Several clinical reports describing activity of agents targeting mTORC1/2 have included patients with osteosarcoma. A recent report from the French Sarcoma Group of off-label use of targeted therapies for osteosarcoma found that those who received rapamycin (with or without cyclophosphamide) compared to a group of tyrosine kinase inhibitors (sunitinib, sorafenib, and pazopanib) had a superior progression-free survival (PFS) (hazard ratio [HR] 2.7, 95% confidence interval [CI] 1.05–7.1), although the difference in median PFS was modest (3 months vs. 1.8 months)¹⁴. A phase II study of the mTOR inhibitor ridaforolimus included two osteosarcoma patients with a confirmed partial response and one patient with an unconfirmed partial response¹⁵. Fifty osteosarcoma patients were enrolled on a subsequent phase III study using ridaforolimus as a maintenance therapy but were included in a cohort of bone tumors and were not analyzed separately. In a subgroup analysis, the use of ridaforolimus trended toward improved PFS for bone tumors but did not achieve statistical significance (HR 0.70, 95% CI upper limit >1); the study was not powered for subgroup analyses¹⁶.

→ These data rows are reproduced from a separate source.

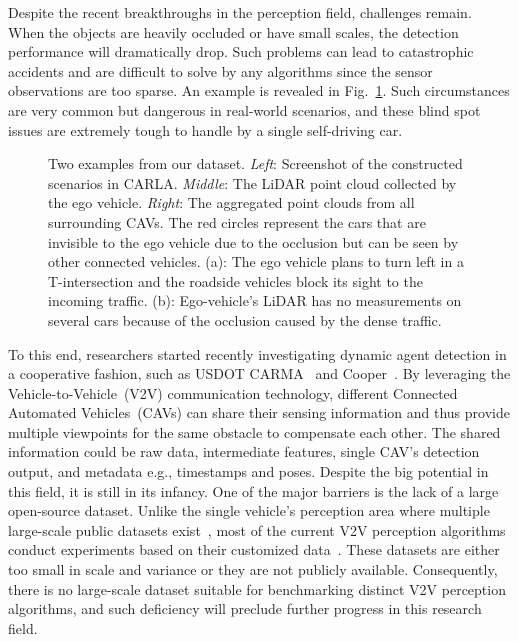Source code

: Despite the recent breakthroughs in the perception field, challenges remain. When the objects are heavily occluded or have small scales, the detection performance will dramatically drop. Such problems can lead to catastrophic accidents and are difficult to solve by any algorithms since the sensor observations are too sparse. An example is revealed in Fig.~\ref{fig:overview-a}. Such circumstances are very common but dangerous in real-world scenarios, and these blind spot issues are extremely tough to handle by a single self-driving car. 

\begin{figure*}[!t]
\centering
\begin{subfigure}[c]{0.9\linewidth}
    \caption{}
    \label{fig:overview-a}
\end{subfigure}
\begin{subfigure}[c]{0.9\linewidth}
    \caption{}
\end{subfigure}
\caption{Two examples from our dataset. \emph{Left}: Screenshot of the constructed scenarios in CARLA. \emph{Middle}: The LiDAR point cloud collected by the ego vehicle. \emph{Right}: The aggregated point clouds from all surrounding CAVs. The red circles represent the cars that are invisible to the ego vehicle due to the occlusion but can be seen by other connected vehicles. (a): The ego vehicle plans to turn left in a T-intersection and the roadside vehicles block its sight to the incoming traffic. (b): Ego-vehicle's LiDAR has no measurements on several cars because of the occlusion caused by the dense traffic.}
\label{fig:overview}
\end{figure*}

To this end, researchers started recently investigating dynamic agent detection in a cooperative fashion, such as USDOT CARMA~\cite{lochrane2020carma} and Cooper~\cite{cooper}. By leveraging the Vehicle-to-Vehicle~(V2V) communication technology, different Connected Automated Vehicles~(CAVs) can share their sensing information and thus provide multiple viewpoints for the same obstacle to compensate each other. The shared information could be raw data, intermediate features, single CAV's detection output, and metadata e.g., timestamps and poses. Despite the big potential in this field, it is still in its infancy. One of the major barriers is the lack of a large open-source dataset. Unlike the single vehicle's perception area where multiple large-scale public datasets exist~\cite{nuscenes2019, sun2020scalability, Geiger2013IJRR}, most of the current V2V perception algorithms conduct experiments based on their customized data~\cite{Wang2020V2VNetVC, rawaw018, Zhang2021DistributedDM}. These datasets are either too small in scale and variance or they are not publicly available. Consequently, there is no large-scale dataset suitable for benchmarking distinct V2V perception algorithms, and such deficiency will preclude further progress in this research field.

Everolimus has also demonstrated some activity in osteosarcoma; in a pediatric phase I study, one of two enrolled osteosarcoma patients experienced prolonged stable disease for eight courses¹⁷. Everolimus has been shown to decrease drug-induced resistance to sorafenib via abrogation of the upregulation of mTORC1 and mTORC2 in murine models¹⁸; the combination of sorafenib and everolimus in an adult phase II study in patients with recurrent osteosarcoma with measurable disease yielded a 6-month PFS of 45%¹⁹. These results are in stark contrast to those observed in an historical cohort of osteosarcoma patients enrolled in phase II trials (Lagmay J et al., J Clin Oncol, in press). A recently completed phase I study of everolimus in combination with pazopanib for the treatment of adults with advanced solid tumors demonstrated tolerability; prolonged stable disease or partial response was observed for several patients with PI3K/AKT/mTOR pathway alterations²⁰. Not all published studies have supported activity of mTOR inhibition in osteosarcoma; prior combinations of rapamycin with cyclophosphamide and temsirolimus with the insulin-like growth factor-1 receptor (IGF-1R) antibody cixutumumab failed to demonstrate efficacy in phase II studies including recurrent osteosarcoma patients^21–23. However, when viewed as a whole, the available clinical data suggest potential activity of inhibition of the PI3K/mTOR pathway in osteosarcoma, which warrants further investigation.

Conclusions

The above data present compelling evidence of the role for dysregulation of the PI3K/mTOR pathway in osteosarcoma and suggest an opportunity for focused therapeutic strategies. Prior studies of mTOR inhibitors in osteosarcoma have demonstrated a hint of activity for targeting this pathway but were not adequate to assess the activity of PI3K/mTOR inhibition in osteosarcoma due to study design, lack of molecular correlation, and/or the number of patients enrolled. Furthermore, evidence that combinations of PI3K and mTOR inhibition can overcome patterns of resistance observed in single agent exposures and combination therapy shows potential promise for clinical activity. Given the paucity of active agents available for the treatment of recurrent and refractory osteosarcoma, inhibition of PI3K and mTOR may present a viable treatment strategy deserving of clinical investigation. It remains unclear whether the presence of aberrations within the pathway truly function as biomarkers of susceptibility to targeted agents; therefore, as a component of any future prospective studies of PI3K/mTOR inhibition, genomic analysis and assessment of activity of the pathway should be included as correlative biology studies.